Der Mann mit dem „Gstieß“

Josef Gruber_Tarock

Als Mühlviertlerin weiß ich natürlich, was der „Gstieß“ ist, oder „Sküs“, wie die korrekte Bezeichnung lautet. Richtig, ich schreibe übers Tarockieren. Bei diesem uralten Kartenspiel geht es um Taktik und um die exakte Beobachtung der Mitspieler – im Hinterkopf wird laufend mitgezählt und ein guter Spieler merkt sich natürlich, welche Farben bereits am Tisch waren. Ein anspruchsvolles Spiel also, das da bei Buchner Holzbaumeister seit vielen Jahren als Turnier gepflegt wird. Der Organisator dahinter ist Bauleiter Josef Gruber, den ich euch mit seiner Tarockleidenschaft heute vorstellen möchte.

Gelernter Zimmerer

Schon seit 1992 arbeitet Josef Gruber bei Buchner Holzbaumeister – zuerst als Zimmerer und nach Absolvierung der Polierschule seit 1999 als Bauleiter. Auch als Betriebsrat war Gruber im Unternehmen bereits aktiv.

Seine Leidenschaft fürs Tarockspielen setzt Josef Gruber schon seit vielen Jahren als Organisator des jährlichen Buchner-Turniers um. Am 9. Februar fand dieses bereits zum 21. Mal statt!  Fotos aus dem spannenden Turnier hat mir Josef zu unserem Gespräch mitgebracht und mir ein paar Fragen beantwortet.

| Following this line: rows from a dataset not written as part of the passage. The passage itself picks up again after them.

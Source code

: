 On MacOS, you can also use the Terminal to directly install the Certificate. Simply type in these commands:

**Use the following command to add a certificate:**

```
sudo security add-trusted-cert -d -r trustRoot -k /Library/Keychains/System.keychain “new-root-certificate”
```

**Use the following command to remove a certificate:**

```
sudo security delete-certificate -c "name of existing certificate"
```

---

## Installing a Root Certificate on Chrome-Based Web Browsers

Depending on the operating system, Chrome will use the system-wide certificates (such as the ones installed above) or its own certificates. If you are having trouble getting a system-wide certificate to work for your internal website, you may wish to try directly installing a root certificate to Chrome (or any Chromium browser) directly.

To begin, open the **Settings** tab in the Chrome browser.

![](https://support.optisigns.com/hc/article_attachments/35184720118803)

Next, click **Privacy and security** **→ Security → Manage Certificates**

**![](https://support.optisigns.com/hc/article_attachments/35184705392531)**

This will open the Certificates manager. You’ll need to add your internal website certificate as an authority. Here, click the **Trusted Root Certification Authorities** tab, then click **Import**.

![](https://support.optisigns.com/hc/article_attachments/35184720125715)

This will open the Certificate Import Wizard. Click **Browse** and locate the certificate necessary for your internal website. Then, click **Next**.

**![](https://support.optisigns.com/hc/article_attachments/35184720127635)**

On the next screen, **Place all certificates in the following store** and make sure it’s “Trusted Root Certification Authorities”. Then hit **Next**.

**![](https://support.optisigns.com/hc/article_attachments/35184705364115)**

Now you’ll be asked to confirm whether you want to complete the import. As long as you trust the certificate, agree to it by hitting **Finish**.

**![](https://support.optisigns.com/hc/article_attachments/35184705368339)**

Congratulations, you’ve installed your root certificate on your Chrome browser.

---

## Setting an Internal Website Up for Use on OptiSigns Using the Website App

Warum ist dir das Turnier ein Anliegen?

Tarock ist ein schönes und auch anspruchsvolles Gesellschaftsspiel. Die Leute kommen zusammen und unterhalten sich gut.

Was war für dich das spannendste Turnier?

So wie jedes Spiel spannend ist, ist es auch bei den Turnieren – man weiß nie, wer gewinnt. Einmal hat ein Kollege uns alle überrascht, weil er als totaler Anfänger das Turnier gewonnen hat.

Was ist der meiste Aufwand bei der Vorbereitung?

Man muss schon immer wieder dahinter sein, dass genug Spieler zusammenkommen. Und natürlich wollen wir auch immer wieder attraktive Preis zur Verfügung stellen.

Geht es da recht ernst zu bei so einem Turnier?

Während dem Spielen merkt man natürlich schon die Konzentration. Aber zwischendurch und vor allem danach wird viel gelacht. Und auch geweint – weil der Kollege oder die Kollegin mit den wenigsten Punkten muss dann für alle den Kren zur Jause reiben. Da fließen schon die Tränen. Aber der Kren gehört einfach dazu zur traditionellen Stelzenjause nach dem Spiel.

Da bekommt man ja richtig Gusto – aufs Tarockieren und auch auf die Stelzenjause – meint

Maria

Gewonnen hat das heurige Turnier übrigens Florian Frisch, gefolgt von Mario Leutgeb und Stefan Diesenreiter. Gratulation!